> _Exercise_:
From the entries below, please gather each line containing the string "automatically".

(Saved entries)
------
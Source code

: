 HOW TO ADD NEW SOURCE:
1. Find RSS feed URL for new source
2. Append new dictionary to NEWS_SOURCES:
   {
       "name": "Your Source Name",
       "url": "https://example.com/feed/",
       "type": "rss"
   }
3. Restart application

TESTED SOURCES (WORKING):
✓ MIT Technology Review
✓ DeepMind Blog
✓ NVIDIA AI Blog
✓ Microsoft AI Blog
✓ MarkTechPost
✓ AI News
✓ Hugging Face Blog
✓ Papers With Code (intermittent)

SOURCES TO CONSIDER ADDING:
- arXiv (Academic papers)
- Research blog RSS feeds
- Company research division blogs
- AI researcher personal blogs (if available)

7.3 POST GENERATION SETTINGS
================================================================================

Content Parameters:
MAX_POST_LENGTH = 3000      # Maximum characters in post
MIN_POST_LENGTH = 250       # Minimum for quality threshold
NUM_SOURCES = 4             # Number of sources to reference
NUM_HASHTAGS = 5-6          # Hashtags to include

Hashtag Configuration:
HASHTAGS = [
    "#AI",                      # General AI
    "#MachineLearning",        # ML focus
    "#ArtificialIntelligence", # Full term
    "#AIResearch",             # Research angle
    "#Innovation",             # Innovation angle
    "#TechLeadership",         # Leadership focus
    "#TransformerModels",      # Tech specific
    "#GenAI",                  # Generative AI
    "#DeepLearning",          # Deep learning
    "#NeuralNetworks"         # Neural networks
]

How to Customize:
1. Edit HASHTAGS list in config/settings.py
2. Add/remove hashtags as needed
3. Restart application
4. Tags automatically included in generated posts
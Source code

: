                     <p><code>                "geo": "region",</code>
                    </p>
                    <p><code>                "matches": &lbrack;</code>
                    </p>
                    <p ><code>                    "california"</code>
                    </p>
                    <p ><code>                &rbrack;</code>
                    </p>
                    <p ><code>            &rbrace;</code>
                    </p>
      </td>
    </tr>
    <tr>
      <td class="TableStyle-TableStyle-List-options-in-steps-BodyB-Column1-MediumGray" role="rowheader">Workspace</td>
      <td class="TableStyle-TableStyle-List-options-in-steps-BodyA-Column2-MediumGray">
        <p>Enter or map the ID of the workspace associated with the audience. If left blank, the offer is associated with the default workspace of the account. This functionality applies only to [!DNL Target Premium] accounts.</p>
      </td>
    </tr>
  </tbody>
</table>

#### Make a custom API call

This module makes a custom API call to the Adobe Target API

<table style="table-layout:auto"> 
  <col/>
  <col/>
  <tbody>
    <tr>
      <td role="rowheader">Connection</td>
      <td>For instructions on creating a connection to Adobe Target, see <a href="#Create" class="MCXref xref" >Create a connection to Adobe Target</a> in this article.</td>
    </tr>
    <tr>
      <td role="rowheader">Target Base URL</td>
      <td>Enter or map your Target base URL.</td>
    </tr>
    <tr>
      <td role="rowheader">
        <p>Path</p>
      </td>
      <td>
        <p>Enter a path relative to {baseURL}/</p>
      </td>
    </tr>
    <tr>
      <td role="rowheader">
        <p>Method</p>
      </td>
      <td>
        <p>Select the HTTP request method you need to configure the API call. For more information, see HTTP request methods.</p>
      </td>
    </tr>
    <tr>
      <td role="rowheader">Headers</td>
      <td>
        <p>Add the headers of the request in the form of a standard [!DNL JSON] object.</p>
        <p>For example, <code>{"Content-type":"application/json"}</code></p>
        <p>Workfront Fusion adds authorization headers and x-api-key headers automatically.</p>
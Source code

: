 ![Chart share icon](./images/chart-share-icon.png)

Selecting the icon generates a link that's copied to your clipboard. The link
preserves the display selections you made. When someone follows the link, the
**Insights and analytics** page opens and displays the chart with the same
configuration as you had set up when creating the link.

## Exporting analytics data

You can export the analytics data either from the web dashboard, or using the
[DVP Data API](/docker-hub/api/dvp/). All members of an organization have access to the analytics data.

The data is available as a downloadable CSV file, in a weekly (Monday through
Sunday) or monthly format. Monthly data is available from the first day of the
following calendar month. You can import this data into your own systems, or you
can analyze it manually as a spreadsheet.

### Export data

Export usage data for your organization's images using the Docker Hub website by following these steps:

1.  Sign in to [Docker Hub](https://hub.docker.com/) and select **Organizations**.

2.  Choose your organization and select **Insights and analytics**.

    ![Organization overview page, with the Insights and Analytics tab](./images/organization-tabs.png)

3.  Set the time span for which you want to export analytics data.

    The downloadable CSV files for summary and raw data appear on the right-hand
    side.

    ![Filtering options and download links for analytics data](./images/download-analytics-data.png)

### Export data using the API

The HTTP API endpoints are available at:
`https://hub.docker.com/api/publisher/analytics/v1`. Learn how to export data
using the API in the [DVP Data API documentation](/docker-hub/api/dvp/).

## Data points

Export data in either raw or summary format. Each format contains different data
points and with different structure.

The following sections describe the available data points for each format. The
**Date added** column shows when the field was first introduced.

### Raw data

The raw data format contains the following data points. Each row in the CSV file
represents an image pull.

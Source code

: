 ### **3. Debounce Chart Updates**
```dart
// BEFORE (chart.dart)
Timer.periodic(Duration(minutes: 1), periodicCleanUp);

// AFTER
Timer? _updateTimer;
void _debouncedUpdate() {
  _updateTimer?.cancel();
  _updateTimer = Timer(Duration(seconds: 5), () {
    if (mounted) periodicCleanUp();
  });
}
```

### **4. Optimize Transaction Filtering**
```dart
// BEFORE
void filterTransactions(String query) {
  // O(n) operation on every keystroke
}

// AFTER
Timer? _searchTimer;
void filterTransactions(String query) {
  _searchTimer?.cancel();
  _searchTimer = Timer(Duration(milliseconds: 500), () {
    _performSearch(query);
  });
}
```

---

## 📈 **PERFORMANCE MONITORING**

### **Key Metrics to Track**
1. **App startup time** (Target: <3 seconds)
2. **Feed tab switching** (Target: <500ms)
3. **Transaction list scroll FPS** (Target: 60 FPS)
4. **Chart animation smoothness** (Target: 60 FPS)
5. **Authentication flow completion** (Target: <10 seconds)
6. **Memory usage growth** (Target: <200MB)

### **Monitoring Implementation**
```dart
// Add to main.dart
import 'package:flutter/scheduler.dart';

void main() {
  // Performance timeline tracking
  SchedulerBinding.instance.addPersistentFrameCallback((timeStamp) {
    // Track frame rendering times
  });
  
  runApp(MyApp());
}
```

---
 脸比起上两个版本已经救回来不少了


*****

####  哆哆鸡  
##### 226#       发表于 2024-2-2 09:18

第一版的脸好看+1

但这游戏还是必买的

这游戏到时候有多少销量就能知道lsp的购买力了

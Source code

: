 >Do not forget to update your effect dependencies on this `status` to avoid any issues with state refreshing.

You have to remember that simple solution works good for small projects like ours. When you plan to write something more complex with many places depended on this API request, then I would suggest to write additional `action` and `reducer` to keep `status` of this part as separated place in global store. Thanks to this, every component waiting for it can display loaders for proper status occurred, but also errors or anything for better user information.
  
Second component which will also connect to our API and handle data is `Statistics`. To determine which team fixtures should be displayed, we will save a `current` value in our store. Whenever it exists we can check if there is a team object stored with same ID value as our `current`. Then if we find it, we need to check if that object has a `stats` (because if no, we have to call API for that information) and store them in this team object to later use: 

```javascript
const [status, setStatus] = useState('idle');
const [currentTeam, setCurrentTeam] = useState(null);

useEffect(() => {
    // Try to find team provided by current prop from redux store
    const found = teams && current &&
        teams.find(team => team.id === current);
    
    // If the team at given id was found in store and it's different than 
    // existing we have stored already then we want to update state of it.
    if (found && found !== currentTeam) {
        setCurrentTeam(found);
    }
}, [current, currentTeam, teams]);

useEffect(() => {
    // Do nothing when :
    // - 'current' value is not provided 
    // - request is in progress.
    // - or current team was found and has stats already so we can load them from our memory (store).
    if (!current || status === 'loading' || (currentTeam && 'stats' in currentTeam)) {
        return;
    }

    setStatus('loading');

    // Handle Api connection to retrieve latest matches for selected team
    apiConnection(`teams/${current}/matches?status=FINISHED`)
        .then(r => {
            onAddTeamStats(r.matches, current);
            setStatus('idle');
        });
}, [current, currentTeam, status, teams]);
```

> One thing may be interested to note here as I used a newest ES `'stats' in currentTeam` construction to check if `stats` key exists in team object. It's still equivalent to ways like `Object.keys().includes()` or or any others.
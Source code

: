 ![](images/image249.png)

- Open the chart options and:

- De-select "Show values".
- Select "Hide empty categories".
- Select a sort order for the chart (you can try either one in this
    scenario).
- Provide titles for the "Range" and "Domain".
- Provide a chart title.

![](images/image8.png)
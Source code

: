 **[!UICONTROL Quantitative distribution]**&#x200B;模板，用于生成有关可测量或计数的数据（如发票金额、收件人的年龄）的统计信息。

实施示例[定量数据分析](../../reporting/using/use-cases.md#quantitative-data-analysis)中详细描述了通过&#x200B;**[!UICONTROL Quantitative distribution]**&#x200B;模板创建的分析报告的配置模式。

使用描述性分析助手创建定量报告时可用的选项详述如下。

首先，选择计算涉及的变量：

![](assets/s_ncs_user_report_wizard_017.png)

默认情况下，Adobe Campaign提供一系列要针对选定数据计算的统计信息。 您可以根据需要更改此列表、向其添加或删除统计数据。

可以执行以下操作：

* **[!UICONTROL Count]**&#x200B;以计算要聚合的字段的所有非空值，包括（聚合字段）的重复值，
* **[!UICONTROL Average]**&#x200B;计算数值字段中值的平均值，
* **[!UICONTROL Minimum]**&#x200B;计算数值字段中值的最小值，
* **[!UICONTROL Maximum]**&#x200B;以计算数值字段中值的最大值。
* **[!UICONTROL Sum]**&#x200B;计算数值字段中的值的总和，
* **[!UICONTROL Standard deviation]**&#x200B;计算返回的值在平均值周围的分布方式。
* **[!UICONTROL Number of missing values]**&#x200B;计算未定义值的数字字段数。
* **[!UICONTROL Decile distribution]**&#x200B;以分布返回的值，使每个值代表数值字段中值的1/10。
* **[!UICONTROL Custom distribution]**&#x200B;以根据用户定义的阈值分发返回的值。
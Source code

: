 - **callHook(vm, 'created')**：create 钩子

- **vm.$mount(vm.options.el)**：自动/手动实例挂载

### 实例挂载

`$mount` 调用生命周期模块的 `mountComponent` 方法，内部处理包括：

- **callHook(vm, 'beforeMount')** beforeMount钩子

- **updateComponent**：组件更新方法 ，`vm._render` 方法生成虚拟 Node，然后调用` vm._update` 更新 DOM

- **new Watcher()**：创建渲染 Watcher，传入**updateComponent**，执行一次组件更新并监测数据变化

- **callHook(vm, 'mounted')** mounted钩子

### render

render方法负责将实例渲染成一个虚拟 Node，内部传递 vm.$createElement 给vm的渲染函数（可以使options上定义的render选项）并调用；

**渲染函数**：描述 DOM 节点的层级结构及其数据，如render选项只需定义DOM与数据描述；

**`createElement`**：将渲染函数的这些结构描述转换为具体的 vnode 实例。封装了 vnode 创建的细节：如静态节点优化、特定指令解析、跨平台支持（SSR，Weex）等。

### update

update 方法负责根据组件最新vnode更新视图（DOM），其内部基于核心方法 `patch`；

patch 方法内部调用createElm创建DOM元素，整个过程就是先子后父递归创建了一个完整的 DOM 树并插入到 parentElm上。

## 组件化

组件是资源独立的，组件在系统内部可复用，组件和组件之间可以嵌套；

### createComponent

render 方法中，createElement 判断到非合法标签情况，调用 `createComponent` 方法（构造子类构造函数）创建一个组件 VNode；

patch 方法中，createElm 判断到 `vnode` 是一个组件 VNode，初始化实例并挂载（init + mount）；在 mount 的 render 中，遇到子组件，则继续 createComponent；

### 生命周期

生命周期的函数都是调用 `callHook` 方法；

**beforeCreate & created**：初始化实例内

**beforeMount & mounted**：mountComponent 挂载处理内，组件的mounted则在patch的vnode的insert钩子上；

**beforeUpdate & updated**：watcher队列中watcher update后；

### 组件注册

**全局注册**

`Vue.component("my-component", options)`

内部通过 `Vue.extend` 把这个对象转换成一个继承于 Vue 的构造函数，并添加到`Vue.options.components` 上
------
> _Answer for this exercise_:
4. Tags automatically included in generated posts
        <p>Workfront Fusion adds authorization headers and x-api-key headers automatically.</p>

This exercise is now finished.